It is the third hotel review from my family holiday in Thailand. You can read our review of the St Regis Bangkok here and our review of Phulay Bay, a Ritz Carlton Reserve resort, here.

After finishing my scuba course in Krabi it was time to head into the mountains of Northern Thailand to Chiang Mai. Despite being the second largest city in Thailand with over a million residents, Chiang Mai feels like a million miles away from the hustle and bustle of Bangkok.

If anything, it feels like a slightly sleepy provincial town than a major metropolis – and is all the better for it.
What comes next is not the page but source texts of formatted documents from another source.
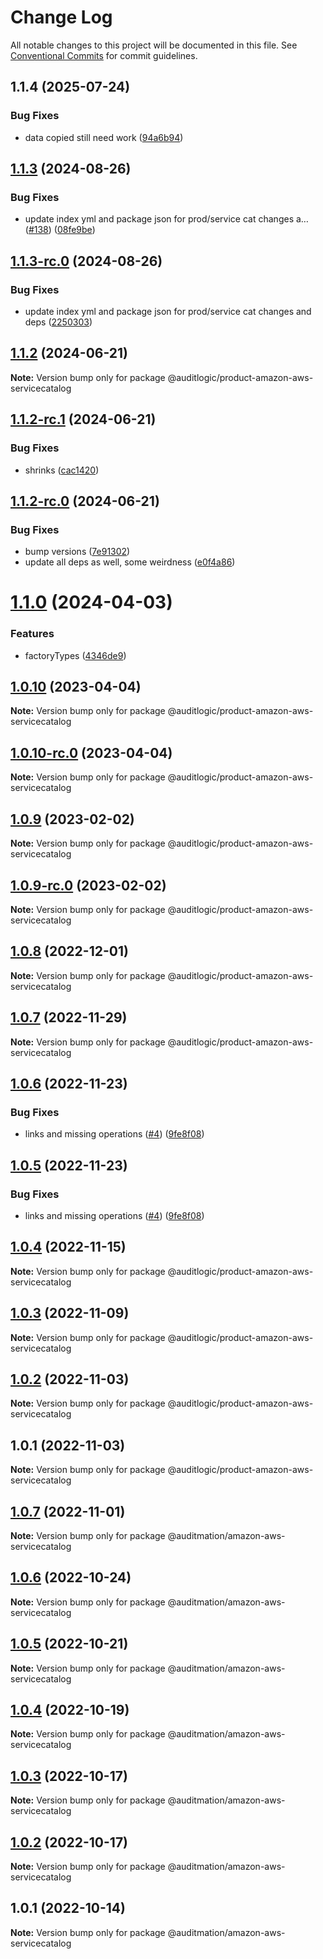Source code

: # Change Log

All notable changes to this project will be documented in this file.
See [Conventional Commits](https://conventionalcommits.org) for commit guidelines.

## 1.1.4 (2025-07-24)


### Bug Fixes

* data copied still need work ([94a6b94](https://github.com/zerobias-org/product/commit/94a6b942fb0516367548599d739529536132755a))





## [1.1.3](https://github.com/auditlogic/product/compare/@auditlogic/product-amazon-aws-servicecatalog@1.1.2...@auditlogic/product-amazon-aws-servicecatalog@1.1.3) (2024-08-26)


### Bug Fixes

* update index yml and package json for prod/service cat changes a… ([#138](https://github.com/auditlogic/product/issues/138)) ([08fe9be](https://github.com/auditlogic/product/commit/08fe9beb1c8457462a19bc69caa02e6212d97e1a))





## [1.1.3-rc.0](https://github.com/auditlogic/product/compare/@auditlogic/product-amazon-aws-servicecatalog@1.1.2...@auditlogic/product-amazon-aws-servicecatalog@1.1.3-rc.0) (2024-08-26)


### Bug Fixes

* update index yml and package json for prod/service cat changes and deps ([2250303](https://github.com/auditlogic/product/commit/225030363a363608240135b7ebed386b28f01e4b))





## [1.1.2](https://github.com/auditlogic/product/compare/@auditlogic/product-amazon-aws-servicecatalog@1.1.2-rc.1...@auditlogic/product-amazon-aws-servicecatalog@1.1.2) (2024-06-21)

**Note:** Version bump only for package @auditlogic/product-amazon-aws-servicecatalog





## [1.1.2-rc.1](https://github.com/auditlogic/product/compare/@auditlogic/product-amazon-aws-servicecatalog@1.1.2-rc.0...@auditlogic/product-amazon-aws-servicecatalog@1.1.2-rc.1) (2024-06-21)


### Bug Fixes

* shrinks ([cac1420](https://github.com/auditlogic/product/commit/cac14200fefcd8183ab69fe89a47bd3f70f563e9))





## [1.1.2-rc.0](https://github.com/auditlogic/product/compare/@auditlogic/product-amazon-aws-servicecatalog@1.1.0...@auditlogic/product-amazon-aws-servicecatalog@1.1.2-rc.0) (2024-06-21)


### Bug Fixes

* bump versions ([7e91302](https://github.com/auditlogic/product/commit/7e913023b8b312150ed7762c32fbbe616be71de5))
* update all deps as well, some weirdness ([e0f4a86](https://github.com/auditlogic/product/commit/e0f4a864714e2d3de6bbf3da014d5312fe53be2f))





# [1.1.0](https://github.com/auditlogic/product/compare/@auditlogic/product-amazon-aws-servicecatalog@1.0.10...@auditlogic/product-amazon-aws-servicecatalog@1.1.0) (2024-04-03)


### Features

* factoryTypes ([4346de9](https://github.com/auditlogic/product/commit/4346de92693aee892fccf725338ffc7b80ab182b))





## [1.0.10](https://github.com/auditlogic/product/compare/@auditlogic/product-amazon-aws-servicecatalog@1.0.9...@auditlogic/product-amazon-aws-servicecatalog@1.0.10) (2023-04-04)

**Note:** Version bump only for package @auditlogic/product-amazon-aws-servicecatalog





## [1.0.10-rc.0](https://github.com/auditlogic/product/compare/@auditlogic/product-amazon-aws-servicecatalog@1.0.9...@auditlogic/product-amazon-aws-servicecatalog@1.0.10-rc.0) (2023-04-04)

**Note:** Version bump only for package @auditlogic/product-amazon-aws-servicecatalog





## [1.0.9](https://github.com/auditlogic/product/compare/@auditlogic/product-amazon-aws-servicecatalog@1.0.8...@auditlogic/product-amazon-aws-servicecatalog@1.0.9) (2023-02-02)

**Note:** Version bump only for package @auditlogic/product-amazon-aws-servicecatalog





## [1.0.9-rc.0](https://github.com/auditlogic/product/compare/@auditlogic/product-amazon-aws-servicecatalog@1.0.8...@auditlogic/product-amazon-aws-servicecatalog@1.0.9-rc.0) (2023-02-02)

**Note:** Version bump only for package @auditlogic/product-amazon-aws-servicecatalog





## [1.0.8](https://github.com/auditlogic/product/compare/@auditlogic/product-amazon-aws-servicecatalog@1.0.7...@auditlogic/product-amazon-aws-servicecatalog@1.0.8) (2022-12-01)

**Note:** Version bump only for package @auditlogic/product-amazon-aws-servicecatalog





## [1.0.7](https://github.com/auditlogic/product/compare/@auditlogic/product-amazon-aws-servicecatalog@1.0.6...@auditlogic/product-amazon-aws-servicecatalog@1.0.7) (2022-11-29)

**Note:** Version bump only for package @auditlogic/product-amazon-aws-servicecatalog





## [1.0.6](https://github.com/auditlogic/product/compare/@auditlogic/product-amazon-aws-servicecatalog@1.0.4...@auditlogic/product-amazon-aws-servicecatalog@1.0.6) (2022-11-23)


### Bug Fixes

* links and missing operations ([#4](https://github.com/auditlogic/product/issues/4)) ([9fe8f08](https://github.com/auditlogic/product/commit/9fe8f08fe7c57fdb79f991ac35bd6ac2e7dcad38))





## [1.0.5](https://github.com/auditlogic/product/compare/@auditlogic/product-amazon-aws-servicecatalog@1.0.4...@auditlogic/product-amazon-aws-servicecatalog@1.0.5) (2022-11-23)


### Bug Fixes

* links and missing operations ([#4](https://github.com/auditlogic/product/issues/4)) ([9fe8f08](https://github.com/auditlogic/product/commit/9fe8f08fe7c57fdb79f991ac35bd6ac2e7dcad38))





## [1.0.4](https://github.com/auditlogic/product/compare/@auditlogic/product-amazon-aws-servicecatalog@1.0.3...@auditlogic/product-amazon-aws-servicecatalog@1.0.4) (2022-11-15)

**Note:** Version bump only for package @auditlogic/product-amazon-aws-servicecatalog





## [1.0.3](https://github.com/auditlogic/product/compare/@auditlogic/product-amazon-aws-servicecatalog@1.0.2...@auditlogic/product-amazon-aws-servicecatalog@1.0.3) (2022-11-09)

**Note:** Version bump only for package @auditlogic/product-amazon-aws-servicecatalog





## [1.0.2](https://github.com/auditlogic/product/compare/@auditlogic/product-amazon-aws-servicecatalog@1.0.1...@auditlogic/product-amazon-aws-servicecatalog@1.0.2) (2022-11-03)

**Note:** Version bump only for package @auditlogic/product-amazon-aws-servicecatalog





## 1.0.1 (2022-11-03)

**Note:** Version bump only for package @auditlogic/product-amazon-aws-servicecatalog





## [1.0.7](https://github.com/auditmation/store-content/compare/@auditmation/amazon-aws-servicecatalog@1.0.6...@auditmation/amazon-aws-servicecatalog@1.0.7) (2022-11-01)

**Note:** Version bump only for package @auditmation/amazon-aws-servicecatalog





## [1.0.6](https://github.com/auditmation/store-content/compare/@auditmation/amazon-aws-servicecatalog@1.0.5...@auditmation/amazon-aws-servicecatalog@1.0.6) (2022-10-24)

**Note:** Version bump only for package @auditmation/amazon-aws-servicecatalog





## [1.0.5](https://github.com/auditmation/store-content/compare/@auditmation/amazon-aws-servicecatalog@1.0.4...@auditmation/amazon-aws-servicecatalog@1.0.5) (2022-10-21)

**Note:** Version bump only for package @auditmation/amazon-aws-servicecatalog





## [1.0.4](https://github.com/auditmation/store-content/compare/@auditmation/amazon-aws-servicecatalog@1.0.3...@auditmation/amazon-aws-servicecatalog@1.0.4) (2022-10-19)

**Note:** Version bump only for package @auditmation/amazon-aws-servicecatalog





## [1.0.3](https://github.com/auditmation/store-content/compare/@auditmation/amazon-aws-servicecatalog@1.0.2...@auditmation/amazon-aws-servicecatalog@1.0.3) (2022-10-17)

**Note:** Version bump only for package @auditmation/amazon-aws-servicecatalog





## [1.0.2](https://github.com/auditmation/store-content/compare/@auditmation/amazon-aws-servicecatalog@1.0.1...@auditmation/amazon-aws-servicecatalog@1.0.2) (2022-10-17)

**Note:** Version bump only for package @auditmation/amazon-aws-servicecatalog





## 1.0.1 (2022-10-14)

**Note:** Version bump only for package @auditmation/amazon-aws-servicecatalog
If I ever moved to Thailand, Chiang Mai is where I’d go.

The hotel website is here.

Le Meridien Chiang Mai exterior

Where is Le Meridien Chiang Mai?

The core of Chiang Mai is the historic old town bounded on four sides by the ancient walls and moats, and this is where the majority of the tourist activities are:

Le Meridien Chiang Mai location

As you can see, Le Meridien is just outside the eastern walls, but it’s still only a 15 minute taxi away from the airport, on the western side of the city. It’s one of very few big chain hotels in the city – Hilton doesn’t have any properties in the area, although Accor, IHG and Melia do.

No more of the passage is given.